Am I correct? I am particularly uneasy about stating that $(aa')^{-1} = (a')^{-1} a^{-1}$.
The relation coloured red is only true if the elements $a$ and $a'$ are invertible. By applying that relation here, you are essentially assuming what you are trying to prove. So you are quite right to be uneasy about it.

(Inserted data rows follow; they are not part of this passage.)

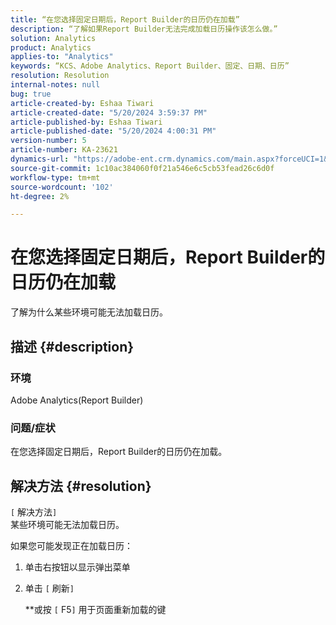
 ```yaml
---
title: “在您选择固定日期后，Report Builder的日历仍在加载”
description: “了解如果Report Builder无法完成加载日历操作该怎么做。”
solution: Analytics
product: Analytics
applies-to: "Analytics"
keywords: “KCS、Adobe Analytics、Report Builder、固定、日期、日历”
resolution: Resolution
internal-notes: null
bug: true
article-created-by: Eshaa Tiwari
article-created-date: "5/20/2024 3:59:37 PM"
article-published-by: Eshaa Tiwari
article-published-date: "5/20/2024 4:00:31 PM"
version-number: 5
article-number: KA-23621
dynamics-url: "https://adobe-ent.crm.dynamics.com/main.aspx?forceUCI=1&pagetype=entityrecord&etn=knowledgearticle&id=56ce42f1-c116-ef11-9f8a-6045bd02b206"
source-git-commit: 1c10ac384060f0f21a546e6c5cb53fead26c6d0f
workflow-type: tm+mt
source-wordcount: '102'
ht-degree: 2%

---
```


# 在您选择固定日期后，Report Builder的日历仍在加载


了解为什么某些环境可能无法加载日历。

## 描述 {#description}


### 环境

Adobe Analytics(Report Builder)

### 问题/症状

在您选择固定日期后，Report Builder的日历仍在加载。


## 解决方法 {#resolution}

`[` 解决方法`]` <br>
某些环境可能无法加载日历。

如果您可能发现正在加载日历：

1. 单击右按钮以显示弹出菜单
2. 单击 `[` 刷新`]`

   \*\*或按 `[` F5`]`  用于页面重新加载的键



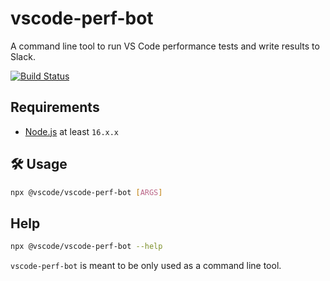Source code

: # vscode-perf-bot

A command line tool to run VS Code performance tests and write results to Slack.

[![Build Status](https://dev.azure.com/monacotools/Monaco/_apis/build/status/npm/vscode/vscode-perf-bot?repoName=microsoft%2Fvscode-perf-bot&branchName=main)](https://dev.azure.com/monacotools/Monaco/_build/latest?definitionId=457&repoName=microsoft%2Fvscode-perf-bot&branchName=main)

## Requirements

-   [Node.js](https://nodejs.org/en/) at least `16.x.x`

## 🛠️ Usage

```sh
npx @vscode/vscode-perf-bot [ARGS]
```

## Help

```sh
npx @vscode/vscode-perf-bot --help
```

`vscode-perf-bot` is meant to be only used as a command line tool.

To prove this result, start by using the uniqueness of the right inverse $a'$ to show that $ax=0$ implies $x=0.$ Then use the relation $aa'a=a$ to deduce that $a'a-1=0.$
 

Fantini

"Read Euler, read Euler." - Laplace
MHB Math Helper
Feb 29, 2012
342
Thank you, Opalg. Clarifying something: to prove that $ax=0$ implies $x=0$ would it suffice to multiply by $a'$ through the middle? This means $a \cdot (a') \cdot x = 1 \cdot x = x = 0$. If this step is correct, the problem is done.
 

Deveno

Well-known member
MHB Math Scholar
Feb 15, 2012
1,967
no, you can't just "multiply through the middle".

here is what you CAN do:

ax = 0

ax + 1 = 1

ax + aa' = 1

a(x + a') = 1

now use the uniqueness of a' as a right-inverse.
 

Opalg

MHB Oldtimer
Staff member
Feb 7, 2012
2,725
You can multiply both sides of an equation on the left, and you can multiply both sides of an equation on the right, but multiplying "through the middle" is not a well-defined concept. To see why not, suppose that $a$ and $b$ are elements in a ring with identity $1$. Then $1a = a1.$ If you could multiply both sides of that equation "in the middle" by $b$ then you would get $1ba = ab1$, so that $ba=ab.$ That would "prove" that every ring is commutative, which certainly is not the case.